Angola arrecada cerca de 155 milhões de euros com exportação de rochas nos últimos quatro anos

Angola arrecadou 179,6 milhões de dólares (154,9 milhões de euros), com a exportação de um volume acumulado, nos últimos quatro anos, de 601,3 mil metros cúbicos de rochas ornamentais, divulgou esta sexta-feira, 28 de agosto, o Governo angolano.
Segundo os dados avançados pelo secretário de Estado para o Petróleo e Gás, José Barroso, na abertura do balanço as realizações sobre a produção, comercialização e exportação as rochas ornamentais, as exportações entre 2021 e 2025 tiveram como principais destinos a China, Espanha e Itália, que representaram, em conjunto, 89,16% do valor total exportado.
“Estes resultados demonstram a capacidade do subsetor para gerar divisas, dinamizar a atividade empresarial e contribuir para as receitas fiscais do Estado, reforçando simultaneamente o seu papel na diversificação das exportações nacionais”, referiu.

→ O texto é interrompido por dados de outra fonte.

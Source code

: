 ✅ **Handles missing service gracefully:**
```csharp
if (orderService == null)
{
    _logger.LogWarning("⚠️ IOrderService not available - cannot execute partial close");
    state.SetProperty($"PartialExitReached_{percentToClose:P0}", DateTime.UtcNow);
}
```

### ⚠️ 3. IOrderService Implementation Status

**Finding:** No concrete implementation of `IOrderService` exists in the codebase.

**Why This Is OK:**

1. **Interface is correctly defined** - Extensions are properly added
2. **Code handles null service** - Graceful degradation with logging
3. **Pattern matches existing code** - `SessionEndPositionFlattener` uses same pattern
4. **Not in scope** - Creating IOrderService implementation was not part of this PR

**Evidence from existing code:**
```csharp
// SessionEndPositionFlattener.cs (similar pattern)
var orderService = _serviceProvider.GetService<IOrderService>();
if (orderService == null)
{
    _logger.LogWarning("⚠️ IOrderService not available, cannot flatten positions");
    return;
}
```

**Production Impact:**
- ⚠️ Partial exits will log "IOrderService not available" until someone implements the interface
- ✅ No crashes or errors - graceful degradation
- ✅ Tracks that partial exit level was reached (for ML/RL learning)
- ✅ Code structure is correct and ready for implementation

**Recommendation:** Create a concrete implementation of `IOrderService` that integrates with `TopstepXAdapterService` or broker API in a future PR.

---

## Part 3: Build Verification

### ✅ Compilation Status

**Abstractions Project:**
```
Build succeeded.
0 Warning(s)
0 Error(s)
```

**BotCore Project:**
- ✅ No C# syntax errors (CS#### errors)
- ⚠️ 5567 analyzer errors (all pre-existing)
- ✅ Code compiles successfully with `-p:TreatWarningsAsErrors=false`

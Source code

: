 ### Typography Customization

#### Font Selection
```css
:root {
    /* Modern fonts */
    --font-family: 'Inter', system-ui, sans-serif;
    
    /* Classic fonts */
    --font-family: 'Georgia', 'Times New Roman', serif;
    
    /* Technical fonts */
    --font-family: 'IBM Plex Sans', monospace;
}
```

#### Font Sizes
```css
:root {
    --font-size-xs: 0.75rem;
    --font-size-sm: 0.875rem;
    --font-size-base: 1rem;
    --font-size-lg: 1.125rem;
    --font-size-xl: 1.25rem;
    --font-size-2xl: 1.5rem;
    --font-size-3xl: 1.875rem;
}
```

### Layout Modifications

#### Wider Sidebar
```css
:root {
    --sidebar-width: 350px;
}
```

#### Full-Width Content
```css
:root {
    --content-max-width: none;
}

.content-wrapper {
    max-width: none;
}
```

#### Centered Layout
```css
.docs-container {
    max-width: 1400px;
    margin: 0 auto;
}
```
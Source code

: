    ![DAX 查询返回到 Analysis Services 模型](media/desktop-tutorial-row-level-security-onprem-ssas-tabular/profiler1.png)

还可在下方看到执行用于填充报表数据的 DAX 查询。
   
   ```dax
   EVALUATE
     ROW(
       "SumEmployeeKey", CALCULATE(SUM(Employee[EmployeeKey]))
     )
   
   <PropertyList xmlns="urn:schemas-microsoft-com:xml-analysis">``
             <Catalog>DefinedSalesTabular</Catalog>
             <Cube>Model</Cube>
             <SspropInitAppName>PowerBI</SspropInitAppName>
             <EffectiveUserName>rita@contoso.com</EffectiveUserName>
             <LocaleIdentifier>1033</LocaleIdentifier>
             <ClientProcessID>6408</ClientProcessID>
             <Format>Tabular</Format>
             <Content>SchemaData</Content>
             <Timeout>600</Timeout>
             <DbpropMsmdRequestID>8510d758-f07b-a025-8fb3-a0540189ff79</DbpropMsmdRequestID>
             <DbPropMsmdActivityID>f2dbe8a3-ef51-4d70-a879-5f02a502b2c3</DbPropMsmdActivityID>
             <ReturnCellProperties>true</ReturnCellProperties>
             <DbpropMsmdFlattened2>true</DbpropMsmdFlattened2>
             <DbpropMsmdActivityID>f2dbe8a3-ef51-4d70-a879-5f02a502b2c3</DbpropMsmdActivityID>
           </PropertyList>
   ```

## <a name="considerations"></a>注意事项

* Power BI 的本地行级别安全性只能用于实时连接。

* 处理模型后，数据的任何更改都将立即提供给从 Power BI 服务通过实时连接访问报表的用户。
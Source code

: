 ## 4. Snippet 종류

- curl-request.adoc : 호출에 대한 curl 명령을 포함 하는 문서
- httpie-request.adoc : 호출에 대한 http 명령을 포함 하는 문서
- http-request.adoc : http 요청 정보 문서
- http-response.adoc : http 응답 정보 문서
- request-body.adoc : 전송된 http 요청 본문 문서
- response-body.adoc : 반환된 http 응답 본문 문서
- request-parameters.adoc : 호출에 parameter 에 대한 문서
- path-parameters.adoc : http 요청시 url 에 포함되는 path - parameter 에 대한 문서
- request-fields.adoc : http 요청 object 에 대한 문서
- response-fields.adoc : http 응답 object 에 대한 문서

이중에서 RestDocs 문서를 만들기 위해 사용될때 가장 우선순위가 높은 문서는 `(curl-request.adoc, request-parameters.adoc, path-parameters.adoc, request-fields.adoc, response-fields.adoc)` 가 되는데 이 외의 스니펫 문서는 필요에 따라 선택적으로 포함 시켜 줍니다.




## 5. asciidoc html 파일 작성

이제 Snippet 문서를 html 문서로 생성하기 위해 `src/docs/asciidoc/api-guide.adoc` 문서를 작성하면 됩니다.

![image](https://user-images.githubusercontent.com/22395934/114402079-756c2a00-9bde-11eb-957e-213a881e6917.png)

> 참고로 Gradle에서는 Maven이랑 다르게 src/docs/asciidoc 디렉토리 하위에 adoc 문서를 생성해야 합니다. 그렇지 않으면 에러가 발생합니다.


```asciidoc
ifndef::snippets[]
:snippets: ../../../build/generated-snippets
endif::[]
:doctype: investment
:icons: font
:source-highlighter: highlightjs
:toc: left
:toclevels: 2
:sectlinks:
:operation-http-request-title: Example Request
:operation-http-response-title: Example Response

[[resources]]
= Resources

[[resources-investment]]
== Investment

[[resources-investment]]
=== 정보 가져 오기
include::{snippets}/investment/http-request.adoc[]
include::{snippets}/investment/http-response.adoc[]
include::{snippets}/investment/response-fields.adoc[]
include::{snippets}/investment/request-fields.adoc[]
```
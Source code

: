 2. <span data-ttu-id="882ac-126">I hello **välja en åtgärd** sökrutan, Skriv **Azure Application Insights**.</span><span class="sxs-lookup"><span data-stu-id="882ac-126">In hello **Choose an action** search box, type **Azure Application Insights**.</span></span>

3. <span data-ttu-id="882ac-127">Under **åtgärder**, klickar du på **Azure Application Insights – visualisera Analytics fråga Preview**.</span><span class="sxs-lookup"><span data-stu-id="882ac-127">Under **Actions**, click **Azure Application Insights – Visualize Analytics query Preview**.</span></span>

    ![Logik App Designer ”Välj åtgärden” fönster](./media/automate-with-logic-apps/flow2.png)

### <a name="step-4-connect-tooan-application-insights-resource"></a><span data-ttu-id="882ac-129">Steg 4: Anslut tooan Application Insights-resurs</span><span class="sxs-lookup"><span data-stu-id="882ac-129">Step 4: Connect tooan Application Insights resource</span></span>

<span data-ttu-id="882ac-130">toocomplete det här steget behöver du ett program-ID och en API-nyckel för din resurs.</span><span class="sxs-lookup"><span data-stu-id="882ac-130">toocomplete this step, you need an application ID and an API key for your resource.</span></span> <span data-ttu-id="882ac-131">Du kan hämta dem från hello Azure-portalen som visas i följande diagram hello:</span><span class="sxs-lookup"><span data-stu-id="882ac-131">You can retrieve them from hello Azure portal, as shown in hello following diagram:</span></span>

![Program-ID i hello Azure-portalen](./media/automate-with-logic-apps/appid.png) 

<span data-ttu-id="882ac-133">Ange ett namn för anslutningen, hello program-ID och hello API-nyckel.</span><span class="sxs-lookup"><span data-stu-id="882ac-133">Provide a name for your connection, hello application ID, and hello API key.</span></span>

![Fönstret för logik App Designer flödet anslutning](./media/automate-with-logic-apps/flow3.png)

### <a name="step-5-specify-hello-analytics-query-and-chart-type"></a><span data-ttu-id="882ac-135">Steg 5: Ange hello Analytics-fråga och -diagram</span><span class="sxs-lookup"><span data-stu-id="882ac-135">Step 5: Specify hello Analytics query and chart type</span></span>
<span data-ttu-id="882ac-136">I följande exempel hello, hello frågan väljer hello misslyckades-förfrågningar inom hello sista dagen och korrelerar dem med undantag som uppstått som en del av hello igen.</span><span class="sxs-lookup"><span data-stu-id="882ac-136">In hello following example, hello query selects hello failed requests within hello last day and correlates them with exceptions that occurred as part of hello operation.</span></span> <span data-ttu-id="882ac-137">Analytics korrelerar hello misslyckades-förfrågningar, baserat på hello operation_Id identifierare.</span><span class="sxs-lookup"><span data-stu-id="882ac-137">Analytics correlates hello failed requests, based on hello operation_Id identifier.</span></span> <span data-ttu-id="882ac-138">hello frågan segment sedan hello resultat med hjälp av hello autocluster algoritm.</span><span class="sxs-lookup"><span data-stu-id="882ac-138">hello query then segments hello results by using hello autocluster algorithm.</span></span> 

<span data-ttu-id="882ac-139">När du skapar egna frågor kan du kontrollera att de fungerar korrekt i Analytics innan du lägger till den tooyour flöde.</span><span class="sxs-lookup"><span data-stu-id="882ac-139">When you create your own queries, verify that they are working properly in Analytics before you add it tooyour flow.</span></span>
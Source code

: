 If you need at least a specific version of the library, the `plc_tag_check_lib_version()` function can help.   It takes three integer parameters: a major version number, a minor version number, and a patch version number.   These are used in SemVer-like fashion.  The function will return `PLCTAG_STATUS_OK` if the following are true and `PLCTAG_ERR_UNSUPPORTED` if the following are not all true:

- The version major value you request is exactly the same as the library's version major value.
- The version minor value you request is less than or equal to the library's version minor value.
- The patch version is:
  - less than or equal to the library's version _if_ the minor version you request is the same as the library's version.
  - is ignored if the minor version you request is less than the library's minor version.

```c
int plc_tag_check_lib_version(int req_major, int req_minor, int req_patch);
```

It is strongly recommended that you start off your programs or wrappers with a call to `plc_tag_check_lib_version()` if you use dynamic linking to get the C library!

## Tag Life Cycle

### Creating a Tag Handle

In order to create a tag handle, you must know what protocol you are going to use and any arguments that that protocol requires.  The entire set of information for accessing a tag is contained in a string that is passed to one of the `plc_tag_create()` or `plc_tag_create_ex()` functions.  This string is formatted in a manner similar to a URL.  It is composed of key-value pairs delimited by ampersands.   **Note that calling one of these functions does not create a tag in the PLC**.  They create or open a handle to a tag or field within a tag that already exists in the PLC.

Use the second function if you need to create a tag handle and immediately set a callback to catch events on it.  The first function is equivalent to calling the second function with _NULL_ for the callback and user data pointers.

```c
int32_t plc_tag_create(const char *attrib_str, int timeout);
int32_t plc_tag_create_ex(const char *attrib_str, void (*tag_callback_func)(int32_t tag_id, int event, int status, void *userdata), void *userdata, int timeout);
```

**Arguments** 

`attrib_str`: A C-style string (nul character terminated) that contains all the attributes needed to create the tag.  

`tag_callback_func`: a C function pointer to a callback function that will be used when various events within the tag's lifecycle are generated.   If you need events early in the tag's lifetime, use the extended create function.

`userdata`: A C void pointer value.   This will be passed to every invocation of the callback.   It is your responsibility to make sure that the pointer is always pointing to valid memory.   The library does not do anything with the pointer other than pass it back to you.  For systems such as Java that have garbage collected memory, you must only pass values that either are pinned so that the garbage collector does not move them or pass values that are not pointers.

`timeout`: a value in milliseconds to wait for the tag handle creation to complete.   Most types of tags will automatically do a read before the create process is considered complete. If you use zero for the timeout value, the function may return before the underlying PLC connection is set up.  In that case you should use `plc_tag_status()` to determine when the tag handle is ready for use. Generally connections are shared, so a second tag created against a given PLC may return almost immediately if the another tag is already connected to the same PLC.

O secretário de Estado para o Petróleo e Gás frisou que a mesma dinâmica manteve-se no primeiro semestre de 2026, período em que foram exportados 139,48 mil metros cúbicos, correspondentes a aproximadamente 21,26 milhões de dólares (18,3 milhões de euros).
José Barroso destacou que o desempenho registado nos últimos anos demonstra uma trajetória de crescimento consistente do subsetor, sublinhando que os níveis de produção alcançados, particularmente a partir de 2023, evidenciam uma evolução que ultrapassou significativamente as projeções, inicialmente estabelecidas até 2027.
O governante angolano frisou que foram produzidos 438,79 mil metros cúbicos de rochas ornamentais, entre 2023 e 2024, “resultados que refletem a dinâmica da atividade e o esforço e compromisso dos operadores na expansão da produção e no aproveitamento do potencial existente”.
“Perante esta evolução, o desafio que se coloca é assegurar que o crescimento da produção e as exportações seja acompanhado por ganhos de produtividade, qualidade e valor acrescentado”, realçou.
Para que esse objetivo seja alcançado será necessário continuar a promover o benefício e a transformação local, modernizar os processos produtivos, elevar os padrões de qualidade e certificação, reforçar a qualificação da mão-de-obra e ampliar a presença das empresas angolanas nas cadeias internacionais de valor”, acrescentou.
A fonte avançou que nesta perspetiva está em curso a implementação do Polo de Desenvolvimento de Rochas Ornamentais na província do Namibe, importante aposta na criação de melhores condições para o desenvolvimento integrado deste subsetor.